=== Aim of the task ===
Each record is to be printed again precisely as it reads.

(Stored items)
◆ ◆ ◆ ◆ ◆

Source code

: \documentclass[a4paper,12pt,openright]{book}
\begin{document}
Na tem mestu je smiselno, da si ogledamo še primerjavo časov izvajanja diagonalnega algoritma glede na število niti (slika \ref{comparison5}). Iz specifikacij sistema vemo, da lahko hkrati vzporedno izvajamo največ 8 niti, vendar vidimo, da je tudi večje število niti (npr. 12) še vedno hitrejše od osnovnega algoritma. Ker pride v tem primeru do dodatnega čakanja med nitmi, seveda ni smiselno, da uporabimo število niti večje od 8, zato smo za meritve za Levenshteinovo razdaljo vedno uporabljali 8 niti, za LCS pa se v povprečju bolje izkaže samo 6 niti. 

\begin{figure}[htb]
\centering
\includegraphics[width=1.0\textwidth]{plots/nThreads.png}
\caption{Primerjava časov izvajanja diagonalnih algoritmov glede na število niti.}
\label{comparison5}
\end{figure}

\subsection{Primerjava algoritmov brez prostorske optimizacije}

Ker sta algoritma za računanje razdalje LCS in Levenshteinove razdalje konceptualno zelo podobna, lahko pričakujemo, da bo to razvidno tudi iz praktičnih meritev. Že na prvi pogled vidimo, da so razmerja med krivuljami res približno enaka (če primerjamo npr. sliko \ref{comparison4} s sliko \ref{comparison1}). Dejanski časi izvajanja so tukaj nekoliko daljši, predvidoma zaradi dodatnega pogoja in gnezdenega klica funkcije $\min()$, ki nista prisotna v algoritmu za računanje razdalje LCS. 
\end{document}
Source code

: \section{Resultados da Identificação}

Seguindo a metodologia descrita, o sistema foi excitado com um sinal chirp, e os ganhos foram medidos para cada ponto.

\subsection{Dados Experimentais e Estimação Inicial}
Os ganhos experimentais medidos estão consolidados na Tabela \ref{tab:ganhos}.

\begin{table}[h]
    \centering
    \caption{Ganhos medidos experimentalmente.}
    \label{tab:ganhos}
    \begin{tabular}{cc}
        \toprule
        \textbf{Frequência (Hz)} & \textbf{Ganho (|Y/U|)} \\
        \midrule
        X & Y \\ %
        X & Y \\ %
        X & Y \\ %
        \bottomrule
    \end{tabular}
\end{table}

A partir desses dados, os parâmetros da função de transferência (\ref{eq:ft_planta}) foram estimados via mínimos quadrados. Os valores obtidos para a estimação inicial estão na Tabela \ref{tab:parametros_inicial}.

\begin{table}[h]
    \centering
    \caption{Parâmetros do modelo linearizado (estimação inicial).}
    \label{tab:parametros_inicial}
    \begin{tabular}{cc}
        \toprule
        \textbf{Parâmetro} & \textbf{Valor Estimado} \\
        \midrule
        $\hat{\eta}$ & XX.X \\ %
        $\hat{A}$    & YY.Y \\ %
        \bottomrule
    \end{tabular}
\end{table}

◆ ◆ ◆ ◆ ◆

=== The answer ===
Source code

: \documentclass[a4paper,12pt,openright]{book}
\begin{document}
Na tem mestu je smiselno, da si ogledamo še primerjavo časov izvajanja diagonalnega algoritma glede na število niti (slika \ref{comparison5}). Iz specifikacij sistema vemo, da lahko hkrati vzporedno izvajamo največ 8 niti, vendar vidimo, da je tudi večje število niti (npr. 12) še vedno hitrejše od osnovnega algoritma. Ker pride v tem primeru do dodatnega čakanja med nitmi, seveda ni smiselno, da uporabimo število niti večje od 8, zato smo za meritve za Levenshteinovo razdaljo vedno uporabljali 8 niti, za LCS pa se v povprečju bolje izkaže samo 6 niti. 

\begin{figure}[htb]
\centering
\includegraphics[width=1.0\textwidth]{plots/nThreads.png}
\caption{Primerjava časov izvajanja diagonalnih algoritmov glede na število niti.}
\label{comparison5}
\end{figure}

\subsection{Primerjava algoritmov brez prostorske optimizacije}

Ker sta algoritma za računanje razdalje LCS in Levenshteinove razdalje konceptualno zelo podobna, lahko pričakujemo, da bo to razvidno tudi iz praktičnih meritev. Že na prvi pogled vidimo, da so razmerja med krivuljami res približno enaka (če primerjamo npr. sliko \ref{comparison4} s sliko \ref{comparison1}). Dejanski časi izvajanja so tukaj nekoliko daljši, predvidoma zaradi dodatnega pogoja in gnezdenega klica funkcije $\min()$, ki nista prisotna v algoritmu za računanje razdalje LCS. 
\end{document}
Source code

: \section{Resultados da Identificação}

Seguindo a metodologia descrita, o sistema foi excitado com um sinal chirp, e os ganhos foram medidos para cada ponto.

\subsection{Dados Experimentais e Estimação Inicial}
Os ganhos experimentais medidos estão consolidados na Tabela \ref{tab:ganhos}.

\begin{table}[h]
    \centering
    \caption{Ganhos medidos experimentalmente.}
    \label{tab:ganhos}
    \begin{tabular}{cc}
        \toprule
        \textbf{Frequência (Hz)} & \textbf{Ganho (|Y/U|)} \\
        \midrule
        X & Y \\ %
        X & Y \\ %
        X & Y \\ %
        \bottomrule
    \end{tabular}
\end{table}

A partir desses dados, os parâmetros da função de transferência (\ref{eq:ft_planta}) foram estimados via mínimos quadrados. Os valores obtidos para a estimação inicial estão na Tabela \ref{tab:parametros_inicial}.

\begin{table}[h]
    \centering
    \caption{Parâmetros do modelo linearizado (estimação inicial).}
    \label{tab:parametros_inicial}
    \begin{tabular}{cc}
        \toprule
        \textbf{Parâmetro} & \textbf{Valor Estimado} \\
        \midrule
        $\hat{\eta}$ & XX.X \\ %
        $\hat{A}$    & YY.Y \\ %
        \bottomrule
    \end{tabular}
\end{table}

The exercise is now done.